【感想】小説という名の現実/「ボラード病」
日本を舞台にしたディストピア小説だと聞いて読みました。
あらすじ
B県海塚市は、過去の厄災から蘇りつつある復興の町。
皆が心を一つに強く結び合って「海塚讃歌」を歌い、新鮮な地元の魚や野菜を食べ、
港の清掃活動に励み、同級生が次々と死んでいく――。(内容「BOOK」データベースより)
海塚市という海岸近くにあると思われる都市、過去の災害から復興しつつある、地元の食べ物の安全性が声高に叫ばれるなど福島の原発事故を連想してしまいますが、本文中には災害や表題のボラード病について詳細は書かれていません。全てを明らかにしないことで原因が災害に限定されないが小説で描かれた社会と同様な社会をも射程に入れた普遍的なものを志向したのかもしれません。
主人公が小学五年生のころの回想を認めた手記という形で物語は進みます。そこに描かれているのは絆や結び合いという名の同調圧力と現実を直視せず海塚は安心という幻想に浸っている人々です。子を亡くした父親ですら演説をぶって海塚を賛美する始末です。
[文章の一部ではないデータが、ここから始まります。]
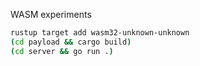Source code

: WASM experiments

```sh
rustup target add wasm32-unknown-unknown
(cd payload && cargo build)
(cd server && go run .)
```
「海塚だけが何の影響も受けずに済んで、ただ建物が壊れただけで野菜も肉も魚も皆安全で、そして海塚市民だけが健康体でいられるという神話を盲信することに町を挙げて猛進したのです」
一方で、現実に向かい合えば問題がすべて解決するかといえばそれも違うと思います。死ぬかもしれず根本的な対策が見つかっていないかもしれません。現実を直視することが絶望することにもなりかねません。むしろ、現実を忘れて幻想に浸るほうが死の恐怖から逃れるとともに共同体の一体感、幸福感に包まれることができるからです。現実を直視すること、幻想に包まれること、どちらが幸せと言えるのかまだ分かりません。